___ Data to examine

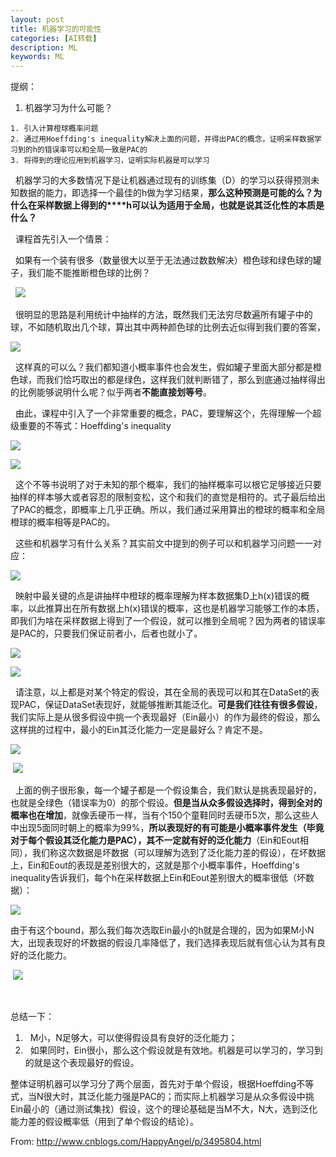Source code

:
 ```yaml
---
layout: post
title: 机器学习的可能性
categories: [AI转载]
description: ML
keywords: ML
---
```


提纲：

  1. 机器学习为什么可能？

    1. 引入计算橙球概率问题
    2. 通过用Hoeffding's inequality解决上面的问题，并得出PAC的概念，证明采样数据学习到的h的错误率可以和全局一致是PAC的
    3. 将得到的理论应用到机器学习，证明实际机器是可以学习

  机器学习的大多数情况下是让机器通过现有的训练集（D）的学习以获得预测未知数据的能力，即选择一个最佳的h做为学习结果，**那么这种预测是可能的么？为什么在采样数据上得到的****h可以认为适用于全局，也就是说其泛化性的本质是什么？**

  课程首先引入一个情景：

  如果有一个装有很多（数量很大以至于无法通过数数解决）橙色球和绿色球的罐子，我们能不能推断橙色球的比例？

  ![][1]

   [1]: https://images0.cnblogs.com/blog/115277/201312/28212557-40e050e8f11f46eab3868853f3c09302.png

  很明显的思路是利用统计中抽样的方法，既然我们无法穷尽数遍所有罐子中的球，不如随机取出几个球，算出其中两种颜色球的比例去近似得到我们要的答案，

![][2]

   [2]: https://images0.cnblogs.com/blog/115277/201312/28212558-b36edb0e5f1d48ffaaacc33f9c2c0880.png

  这样真的可以么？我们都知道小概率事件也会发生，假如罐子里面大部分都是橙色球，而我们恰巧取出的都是绿色，这样我们就判断错了，那么到底通过抽样得出的比例能够说明什么呢？似乎两者**不能直接划等号**。

  由此，课程中引入了一个非常重要的概念，PAC，要理解这个，先得理解一个超级重要的不等式：Hoeffding's inequality

![][3]

   [3]: https://images0.cnblogs.com/blog/115277/201312/28212559-04e2d07ccf8445209e4a3ffbf7eef691.png

![][4]

   [4]: https://images0.cnblogs.com/blog/115277/201312/28212559-546e835decc34becb811d07b3aecbc00.png

  这个不等书说明了对于未知的那个概率，我们的抽样概率可以根它足够接近只要抽样的样本够大或者容忍的限制变松，这个和我们的直觉是相符的。式子最后给出了PAC的概念，即概率上几乎正确。所以，我们通过采用算出的橙球的概率和全局橙球的概率相等是PAC的。

  这些和机器学习有什么关系？其实前文中提到的例子可以和机器学习问题一一对应：

![][5]

   [5]: https://images0.cnblogs.com/blog/115277/201312/28212600-af99bec552e94ffebce286db48e1cf40.png

  映射中最关键的点是讲抽样中橙球的概率理解为样本数据集D上h(x)错误的概率，以此推算出在所有数据上h(x)错误的概率，这也是机器学习能够工作的本质，即我们为啥在采样数据上得到了一个假设，就可以推到全局呢？因为两者的错误率是PAC的，只要我们保证前者小，后者也就小了。

![][6]

   [6]: https://images0.cnblogs.com/blog/115277/201312/28212600-b9867f8272ab447291f7002c24a9f436.png

![][7]

   [7]: https://images0.cnblogs.com/blog/115277/201312/28212601-21d184b67a6a40fc8fdf30a9bbcc3b6f.png

  请注意，以上都是对某个特定的假设，其在全局的表现可以和其在DataSet的表现PAC，保证DataSet表现好，就能够推断其能泛化。**可是我们往往有很多假设**，我们实际上是从很多假设中挑一个表现最好（Ein最小）的作为最终的假设，那么这样挑的过程中，最小的Ein其泛化能力一定是最好么？肯定不是。

![][8]

   [8]: https://images0.cnblogs.com/blog/115277/201312/28212602-97bb5ed3d29442699101e9d4e44391c7.png

 ![][9]

   [9]: https://images0.cnblogs.com/blog/115277/201312/28212602-dc472b78daf64b9e8c0c11a167786a13.png

  上面的例子很形象，每一个罐子都是一个假设集合，我们默认是挑表现最好的，也就是全绿色（错误率为0）的那个假设。**但是当从众多假设选择时，得到全对的概率也在增加**，就像丢硬币一样，当有个150个童鞋同时丢硬币5次，那么这些人中出现5面同时朝上的概率为99%，**所以表现好的有可能是小概率事件发生（毕竟对于每个假设其泛化能力是PAC），其不一定就有好的泛化能力**（Ein和Eout相同），我们称这次数据是坏数据（可以理解为选到了泛化能力差的假设），在坏数据上，Ein和Eout的表现是差别很大的，这就是那个小概率事件，Hoeffding's inequality告诉我们，每个h在采样数据上Ein和Eout差别很大的概率很低（坏数据）：

![][10]

   [10]: https://images0.cnblogs.com/blog/115277/201312/28212603-a35b692246224549a41463426dfd8652.png

由于有这个bound，那么我们每次选取Ein最小的h就是合理的，因为如果M小N大，出现表现好的坏数据的假设几率降低了，我们选择表现后就有信心认为其有良好的泛化能力。

 ![][11]

   [11]: https://app.yinxiang.com/shard/s20/res/245c80ce-d27d-4217-930b-cc64174f852d.png?resizeSmall&width=1340

  

总结一下：

  1.   M小，N足够大，可以使得假设具有良好的泛化能力；
  2.   如果同时，Ein很小，那么这个假设就是有效地。机器是可以学习的，学习到的就是这个表现最好的假设。

整体证明机器可以学习分了两个层面，首先对于单个假设，根据Hoeffding不等式，当N很大时，其泛化能力强是PAC的；而实际上机器学习是从众多假设中挑Ein最小的（通过测试集找）假设，这个的理论基础是当M不大，N大，选到泛化能力差的假设概率低（用到了单个假设的结论）。


From: <http://www.cnblogs.com/HappyAngel/p/3495804.html>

______

→ **Exercise directions**:
Give an exact copy of the entries, excluding all pictures.

→ **Output**:
Source code

:
 ```yaml
---
layout: post
title: 机器学习的可能性
categories: [AI转载]
description: ML
keywords: ML
---
```


提纲：

  1. 机器学习为什么可能？

    1. 引入计算橙球概率问题
    2. 通过用Hoeffding's inequality解决上面的问题，并得出PAC的概念，证明采样数据学习到的h的错误率可以和全局一致是PAC的
    3. 将得到的理论应用到机器学习，证明实际机器是可以学习

  机器学习的大多数情况下是让机器通过现有的训练集（D）的学习以获得预测未知数据的能力，即选择一个最佳的h做为学习结果，**那么这种预测是可能的么？为什么在采样数据上得到的****h可以认为适用于全局，也就是说其泛化性的本质是什么？**

  课程首先引入一个情景：

  如果有一个装有很多（数量很大以至于无法通过数数解决）橙色球和绿色球的罐子，我们能不能推断橙色球的比例？

  ![][1]

   [1]: https://images0.cnblogs.com/blog/115277/201312/28212557-40e050e8f11f46eab3868853f3c09302.png

  很明显的思路是利用统计中抽样的方法，既然我们无法穷尽数遍所有罐子中的球，不如随机取出几个球，算出其中两种颜色球的比例去近似得到我们要的答案，

![][2]

   [2]: https://images0.cnblogs.com/blog/115277/201312/28212558-b36edb0e5f1d48ffaaacc33f9c2c0880.png

  这样真的可以么？我们都知道小概率事件也会发生，假如罐子里面大部分都是橙色球，而我们恰巧取出的都是绿色，这样我们就判断错了，那么到底通过抽样得出的比例能够说明什么呢？似乎两者**不能直接划等号**。

  由此，课程中引入了一个非常重要的概念，PAC，要理解这个，先得理解一个超级重要的不等式：Hoeffding's inequality

![][3]

   [3]: https://images0.cnblogs.com/blog/115277/201312/28212559-04e2d07ccf8445209e4a3ffbf7eef691.png

![][4]

   [4]: https://images0.cnblogs.com/blog/115277/201312/28212559-546e835decc34becb811d07b3aecbc00.png

  这个不等书说明了对于未知的那个概率，我们的抽样概率可以根它足够接近只要抽样的样本够大或者容忍的限制变松，这个和我们的直觉是相符的。式子最后给出了PAC的概念，即概率上几乎正确。所以，我们通过采用算出的橙球的概率和全局橙球的概率相等是PAC的。

  这些和机器学习有什么关系？其实前文中提到的例子可以和机器学习问题一一对应：

![][5]

   [5]: https://images0.cnblogs.com/blog/115277/201312/28212600-af99bec552e94ffebce286db48e1cf40.png

  映射中最关键的点是讲抽样中橙球的概率理解为样本数据集D上h(x)错误的概率，以此推算出在所有数据上h(x)错误的概率，这也是机器学习能够工作的本质，即我们为啥在采样数据上得到了一个假设，就可以推到全局呢？因为两者的错误率是PAC的，只要我们保证前者小，后者也就小了。

![][6]

   [6]: https://images0.cnblogs.com/blog/115277/201312/28212600-b9867f8272ab447291f7002c24a9f436.png

![][7]

   [7]: https://images0.cnblogs.com/blog/115277/201312/28212601-21d184b67a6a40fc8fdf30a9bbcc3b6f.png

  请注意，以上都是对某个特定的假设，其在全局的表现可以和其在DataSet的表现PAC，保证DataSet表现好，就能够推断其能泛化。**可是我们往往有很多假设**，我们实际上是从很多假设中挑一个表现最好（Ein最小）的作为最终的假设，那么这样挑的过程中，最小的Ein其泛化能力一定是最好么？肯定不是。

![][8]

   [8]: https://images0.cnblogs.com/blog/115277/201312/28212602-97bb5ed3d29442699101e9d4e44391c7.png

 ![][9]

   [9]: https://images0.cnblogs.com/blog/115277/201312/28212602-dc472b78daf64b9e8c0c11a167786a13.png

  上面的例子很形象，每一个罐子都是一个假设集合，我们默认是挑表现最好的，也就是全绿色（错误率为0）的那个假设。**但是当从众多假设选择时，得到全对的概率也在增加**，就像丢硬币一样，当有个150个童鞋同时丢硬币5次，那么这些人中出现5面同时朝上的概率为99%，**所以表现好的有可能是小概率事件发生（毕竟对于每个假设其泛化能力是PAC），其不一定就有好的泛化能力**（Ein和Eout相同），我们称这次数据是坏数据（可以理解为选到了泛化能力差的假设），在坏数据上，Ein和Eout的表现是差别很大的，这就是那个小概率事件，Hoeffding's inequality告诉我们，每个h在采样数据上Ein和Eout差别很大的概率很低（坏数据）：

![][10]

   [10]: https://images0.cnblogs.com/blog/115277/201312/28212603-a35b692246224549a41463426dfd8652.png

由于有这个bound，那么我们每次选取Ein最小的h就是合理的，因为如果M小N大，出现表现好的坏数据的假设几率降低了，我们选择表现后就有信心认为其有良好的泛化能力。

 ![][11]

   [11]: https://app.yinxiang.com/shard/s20/res/245c80ce-d27d-4217-930b-cc64174f852d.png?resizeSmall&width=1340

  

总结一下：

  1.   M小，N足够大，可以使得假设具有良好的泛化能力；
  2.   如果同时，Ein很小，那么这个假设就是有效地。机器是可以学习的，学习到的就是这个表现最好的假设。

整体证明机器可以学习分了两个层面，首先对于单个假设，根据Hoeffding不等式，当N很大时，其泛化能力强是PAC的；而实际上机器学习是从众多假设中挑Ein最小的（通过测试集找）假设，这个的理论基础是当M不大，N大，选到泛化能力差的假设概率低（用到了单个假设的结论）。


From: <http://www.cnblogs.com/HappyAngel/p/3495804.html>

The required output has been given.